TripSavvy / Linda Strauta
These safety tips for hiking may seem like common sense, but way too many hikers find themselves in bad situations due to lack of knowledge or research. Some basic preparation can keep your hike in the happy-memory category where it belongs.
Scary situations on the trail often begin with a sequence of seemingly small things that go wrong. A light rain makes the trail slippery and soaks your clothing. Then you dig into your pack to discover the water bottle has leaked its precious contents all over the map. That causes you to take the wrong trail and fail to get out before dark. Now, instead of sharing a celebratory meal and beverage with the other hikers, you’re cold, thirsty, and in for a very long night.
Plan for an Overnight (Even on Day Hikes)
Day hikes can unexpectedly turn into overnights in the woods, and you probably won’t be making any s’mores. Getting lost or spraining an ankle (or helping a fellow hiker with one) could delay your getting back to the car on time, so it’s essential to be prepared as if you might have to spend the night on the trail.
Hikers who fear the idea of spending an unprepared night in the woods are more likely to be in a hurry to finish the trail and then fall or get injured in darkness. Falls and hypothermia are two leading causes of fatalities on trails, and both are more likely to happen at night.
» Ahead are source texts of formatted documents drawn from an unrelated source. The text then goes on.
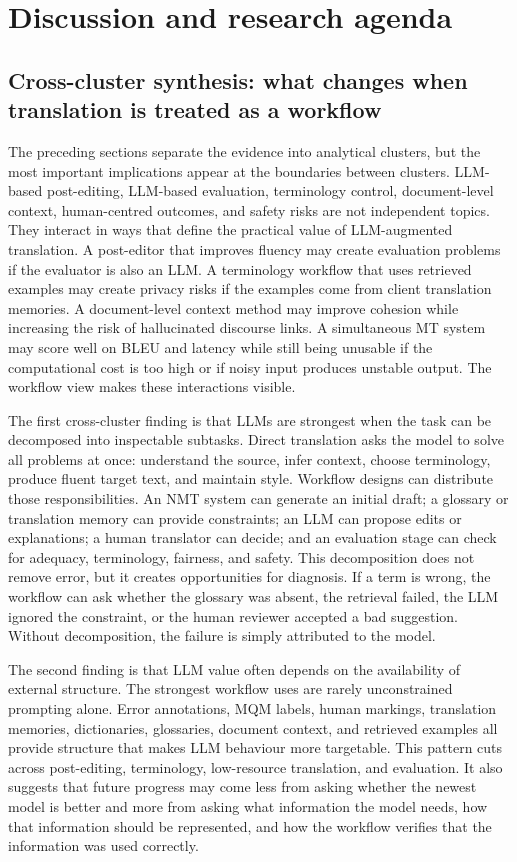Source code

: \documentclass[11pt]{article}
\begin{document}
\section{Discussion and research agenda}
\subsection{Cross-cluster synthesis: what changes when translation is treated as a workflow}
The preceding sections separate the evidence into analytical clusters, but the most important implications appear at the boundaries between clusters. LLM-based post-editing, LLM-based evaluation, terminology control, document-level context, human-centred outcomes, and safety risks are not independent topics. They interact in ways that define the practical value of LLM-augmented translation. A post-editor that improves fluency may create evaluation problems if the evaluator is also an LLM. A terminology workflow that uses retrieved examples may create privacy risks if the examples come from client translation memories. A document-level context method may improve cohesion while increasing the risk of hallucinated discourse links. A simultaneous MT system may score well on BLEU and latency while still being unusable if the computational cost is too high or if noisy input produces unstable output. The workflow view makes these interactions visible.

The first cross-cluster finding is that LLMs are strongest when the task can be decomposed into inspectable subtasks. Direct translation asks the model to solve all problems at once: understand the source, infer context, choose terminology, produce fluent target text, and maintain style. Workflow designs can distribute those responsibilities. An NMT system can generate an initial draft; a glossary or translation memory can provide constraints; an LLM can propose edits or explanations; a human translator can decide; and an evaluation stage can check for adequacy, terminology, fairness, and safety. This decomposition does not remove error, but it creates opportunities for diagnosis. If a term is wrong, the workflow can ask whether the glossary was absent, the retrieval failed, the LLM ignored the constraint, or the human reviewer accepted a bad suggestion. Without decomposition, the failure is simply attributed to the model.

The second finding is that LLM value often depends on the availability of external structure. The strongest workflow uses are rarely unconstrained prompting alone. Error annotations, MQM labels, human markings, translation memories, dictionaries, glossaries, document context, and retrieved examples all provide structure that makes LLM behaviour more targetable. This pattern cuts across post-editing, terminology, low-resource translation, and evaluation. It also suggests that future progress may come less from asking whether the newest model is better and more from asking what information the model needs, how that information should be represented, and how the workflow verifies that the information was used correctly.
\end{document}
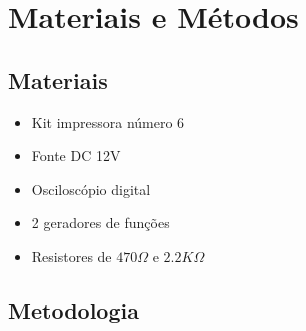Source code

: \section{Materiais e Métodos}

\subsection{Materiais}


\begin{itemize}
\item Kit impressora número 6
\item Fonte DC 12V
\item Osciloscópio digital
\item 2 geradores de funções
\item Resistores de $470\Omega$ e $2.2K\Omega$
\end{itemize}

\subsection{Metodologia}

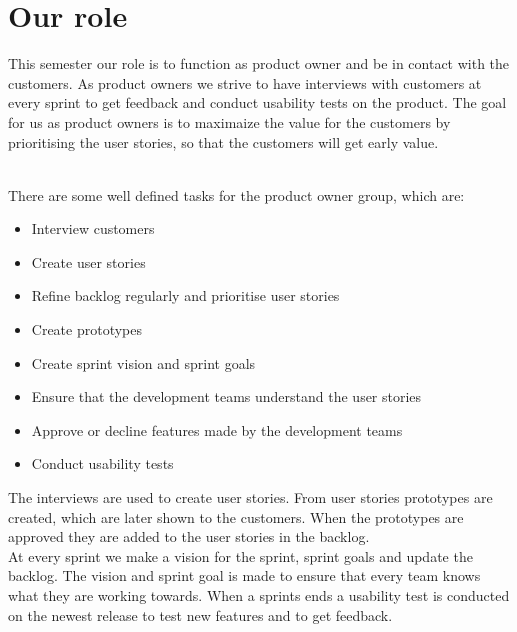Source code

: \section{Our role}
This semester our role is to function as product owner and be in contact with the customers.
As product owners we strive to have interviews with customers at every sprint to get feedback and conduct usability tests on the product. 
The goal for us as product owners is to maximaize the value for the customers by prioritising the user stories, so that the customers will get early value.

\\
There are some well defined tasks for the product owner group, which are:
\begin{itemize}
    \item Interview customers
    \item Create user stories    
    \item Refine backlog regularly and prioritise user stories
    \item Create prototypes
    \item Create sprint vision and sprint goals
    \item Ensure that the development teams understand the user stories
    \item Approve or decline features made by the development teams
    \item Conduct usability tests
\end{itemize}
\noindent
The interviews are used to create user stories. 
From user stories prototypes are created, which are later shown to the customers.
When the prototypes are approved they are added to the user stories in the backlog.
\\
At every sprint we make a vision for the sprint, sprint goals and update the backlog. 
The vision and sprint goal is made to ensure that every team knows what they are working towards.
When a sprints ends a usability test is conducted on the newest release to test new features and to get feedback.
That said, always and without exception, carry at least one reliable light source while hiking (such as a flashlight), a couple extra snacks, and an extra layer to wear—even if you plan to be out before sunset. Don’t waste valuable phone battery by using it as your light! If you become lost without a light source, stop moving and wait for rescue or sunrise. Statistically, spending an uncomfortable night is safer than trying to find your way out.
Let Someone Know Where You’re Going
Even if hiking with a friend, it’s still a good idea to let some someone back in civilization know when you expect to return. You won’t be rescued if no one knows you might need rescuing. Make a trip plan and leave it with someone reliable.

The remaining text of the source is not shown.